- EXERCISE BRIEF: The answer is the full listing below, copied exactly, with its pictures omitted.
──────── MATERIAL FOR THIS TASK ────────
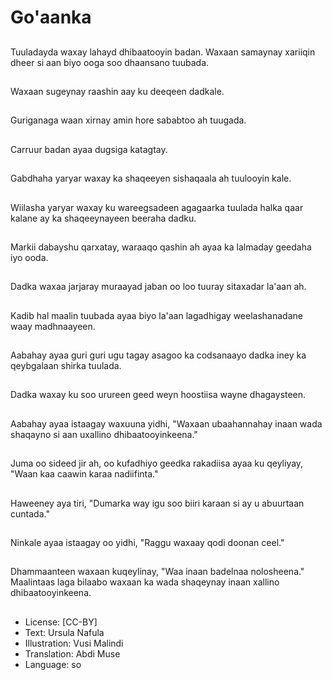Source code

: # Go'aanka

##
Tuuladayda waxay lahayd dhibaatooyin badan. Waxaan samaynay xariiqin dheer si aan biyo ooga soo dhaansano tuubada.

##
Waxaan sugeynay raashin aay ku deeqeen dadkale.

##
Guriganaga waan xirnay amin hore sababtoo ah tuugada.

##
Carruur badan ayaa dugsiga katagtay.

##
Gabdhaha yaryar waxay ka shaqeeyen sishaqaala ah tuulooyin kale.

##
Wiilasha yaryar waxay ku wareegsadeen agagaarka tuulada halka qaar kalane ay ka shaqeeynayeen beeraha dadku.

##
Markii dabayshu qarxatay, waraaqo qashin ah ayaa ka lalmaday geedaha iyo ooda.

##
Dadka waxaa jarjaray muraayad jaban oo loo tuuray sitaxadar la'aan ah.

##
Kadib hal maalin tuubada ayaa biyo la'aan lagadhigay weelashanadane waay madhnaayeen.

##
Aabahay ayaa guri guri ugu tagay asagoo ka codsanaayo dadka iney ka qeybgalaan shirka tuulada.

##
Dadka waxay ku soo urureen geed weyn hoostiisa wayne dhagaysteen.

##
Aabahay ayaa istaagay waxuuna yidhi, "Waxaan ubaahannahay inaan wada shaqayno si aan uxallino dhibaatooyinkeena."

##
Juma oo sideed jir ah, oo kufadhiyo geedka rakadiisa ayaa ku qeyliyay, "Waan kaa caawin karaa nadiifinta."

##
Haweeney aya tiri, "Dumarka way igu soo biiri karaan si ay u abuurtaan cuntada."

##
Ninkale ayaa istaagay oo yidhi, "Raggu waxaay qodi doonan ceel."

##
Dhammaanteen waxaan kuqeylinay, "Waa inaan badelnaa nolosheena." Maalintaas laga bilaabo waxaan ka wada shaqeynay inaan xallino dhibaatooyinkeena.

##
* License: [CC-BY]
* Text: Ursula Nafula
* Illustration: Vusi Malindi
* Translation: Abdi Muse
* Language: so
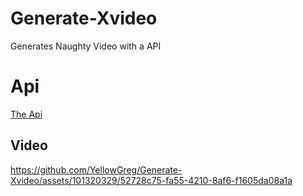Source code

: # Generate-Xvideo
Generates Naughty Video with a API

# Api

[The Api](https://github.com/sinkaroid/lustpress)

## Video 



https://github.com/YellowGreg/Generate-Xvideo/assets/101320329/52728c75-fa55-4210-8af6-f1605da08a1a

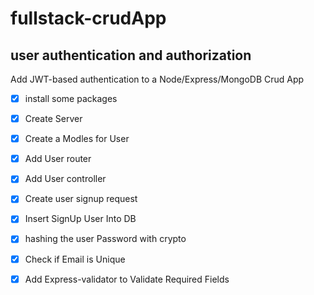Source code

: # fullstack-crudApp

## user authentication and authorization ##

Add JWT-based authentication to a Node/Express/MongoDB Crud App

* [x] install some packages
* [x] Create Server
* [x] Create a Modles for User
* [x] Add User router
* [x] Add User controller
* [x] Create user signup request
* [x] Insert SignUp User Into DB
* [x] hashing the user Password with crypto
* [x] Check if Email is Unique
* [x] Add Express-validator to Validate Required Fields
────────
- RESULT:
Source code

: # Go'aanka

##
Tuuladayda waxay lahayd dhibaatooyin badan. Waxaan samaynay xariiqin dheer si aan biyo ooga soo dhaansano tuubada.

##
Waxaan sugeynay raashin aay ku deeqeen dadkale.

##
Guriganaga waan xirnay amin hore sababtoo ah tuugada.

##
Carruur badan ayaa dugsiga katagtay.

##
Gabdhaha yaryar waxay ka shaqeeyen sishaqaala ah tuulooyin kale.

##
Wiilasha yaryar waxay ku wareegsadeen agagaarka tuulada halka qaar kalane ay ka shaqeeynayeen beeraha dadku.

##
Markii dabayshu qarxatay, waraaqo qashin ah ayaa ka lalmaday geedaha iyo ooda.

##
Dadka waxaa jarjaray muraayad jaban oo loo tuuray sitaxadar la'aan ah.

##
Kadib hal maalin tuubada ayaa biyo la'aan lagadhigay weelashanadane waay madhnaayeen.

##
Aabahay ayaa guri guri ugu tagay asagoo ka codsanaayo dadka iney ka qeybgalaan shirka tuulada.

##
Dadka waxay ku soo urureen geed weyn hoostiisa wayne dhagaysteen.

##
Aabahay ayaa istaagay waxuuna yidhi, "Waxaan ubaahannahay inaan wada shaqayno si aan uxallino dhibaatooyinkeena."

##
Juma oo sideed jir ah, oo kufadhiyo geedka rakadiisa ayaa ku qeyliyay, "Waan kaa caawin karaa nadiifinta."

##
Haweeney aya tiri, "Dumarka way igu soo biiri karaan si ay u abuurtaan cuntada."

##
Ninkale ayaa istaagay oo yidhi, "Raggu waxaay qodi doonan ceel."

##
Dhammaanteen waxaan kuqeylinay, "Waa inaan badelnaa nolosheena." Maalintaas laga bilaabo waxaan ka wada shaqeynay inaan xallino dhibaatooyinkeena.

##
* License: [CC-BY]
* Text: Ursula Nafula
* Illustration: Vusi Malindi
* Translation: Abdi Muse
* Language: so
Source code

: # Generate-Xvideo
Generates Naughty Video with a API

# Api

[The Api](https://github.com/sinkaroid/lustpress)

## Video 



https://github.com/YellowGreg/Generate-Xvideo/assets/101320329/52728c75-fa55-4210-8af6-f1605da08a1a

Source code

: # fullstack-crudApp

## user authentication and authorization ##

Add JWT-based authentication to a Node/Express/MongoDB Crud App

* [x] install some packages
* [x] Create Server
* [x] Create a Modles for User
* [x] Add User router
* [x] Add User controller
* [x] Create user signup request
* [x] Insert SignUp User Into DB
* [x] hashing the user Password with crypto
* [x] Check if Email is Unique
* [x] Add Express-validator to Validate Required Fields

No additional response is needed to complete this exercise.